▸ WORK REQUEST: Exactly the lines from the start of the data below through the line that contains "truncate and approximate the filter." are to be copied, with pictures left out.
■ ■ ■ ■
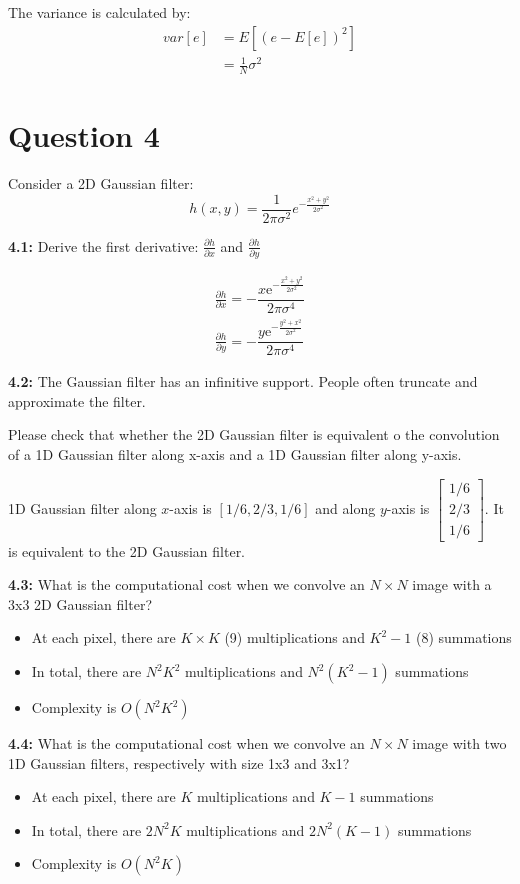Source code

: \documentclass[12pt]{article}
\begin{document}
The variance is calculated by:
\begin{align*}
    var[e] &= E[(e - E[e])^2] \\ 
    &= \frac{1}{N} \sigma^2
\end{align*}

\section*{Question 4}

Consider a 2D Gaussian filter:
$$
    h(x, y) = \frac{1}{2\pi \sigma^2} e^{-\frac{x^2 + y^2}{2\sigma^2}}
$$

\textbf{4.1:} Derive the first derivative: $\frac{\partial h}{\partial x}$ and
$\frac{\partial h}{\partial y}$

\begin{align*}
    \frac{\partial h}{\partial x} = -\dfrac{x\mathrm{e}^{-\frac{x^2+y^2}{2{\sigma}^2}}}{2{\pi}{\sigma}^4} \\
    \frac{\partial h}{\partial y} = -\dfrac{y\mathrm{e}^{-\frac{y^2+x^2}{2{\sigma}^2}}}{2{\pi}{\sigma}^4}
\end{align*}

\textbf{4.2:} The Gaussian filter has an infinitive support. People often
truncate and approximate the filter. 

Please check that whether the 2D Gaussian filter is equivalent o the convolution
of a 1D Gaussian filter along x-axis and a 1D Gaussian filter along y-axis. 

1D Gaussian filter along $x$-axis is $[1/6, 2/3, 1/6]$ and along $y$-axis is $\begin{bmatrix}
    1/6 \\ 2/3 \\ 1/6
\end{bmatrix}$. It is equivalent to the 2D Gaussian filter. 

\textbf{4.3:} What is the computational cost when we convolve an $N \times N$
image with a 3x3 2D Gaussian filter?
\begin{itemize}
    \item At each pixel, there are $K \times K$ (9) multiplications and $K^2 -
    1$ (8) summations
    \item In total, there are $N^2K^2$ multiplications and $N^2(K^2 - 1)$
    summations 
    \item Complexity is $O(N^2 K^2)$
\end{itemize}

\textbf{4.4:} What is the computational cost when we convolve an $N \times N$
image with two 1D Gaussian filters, respectively with size 1x3 and 3x1? 
\begin{itemize}
    \item At each pixel, there are $K$ multiplications and $K - 1$ summations
    \item In total, there are $2 N^2K$ multiplications and $2 N^2(K - 1)$
    summations 
    \item Complexity is $O(N^2 K)$
\end{itemize}
\end{document}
■ ■ ■ ■
▸ RESULT:
Source code

: \documentclass[12pt]{article}
\begin{document}
The variance is calculated by:
\begin{align*}
    var[e] &= E[(e - E[e])^2] \\ 
    &= \frac{1}{N} \sigma^2
\end{align*}

\section*{Question 4}

Consider a 2D Gaussian filter:
$$
    h(x, y) = \frac{1}{2\pi \sigma^2} e^{-\frac{x^2 + y^2}{2\sigma^2}}
$$

\textbf{4.1:} Derive the first derivative: $\frac{\partial h}{\partial x}$ and
$\frac{\partial h}{\partial y}$

\begin{align*}
    \frac{\partial h}{\partial x} = -\dfrac{x\mathrm{e}^{-\frac{x^2+y^2}{2{\sigma}^2}}}{2{\pi}{\sigma}^4} \\
    \frac{\partial h}{\partial y} = -\dfrac{y\mathrm{e}^{-\frac{y^2+x^2}{2{\sigma}^2}}}{2{\pi}{\sigma}^4}
\end{align*}

\textbf{4.2:} The Gaussian filter has an infinitive support. People often
truncate and approximate the filter. 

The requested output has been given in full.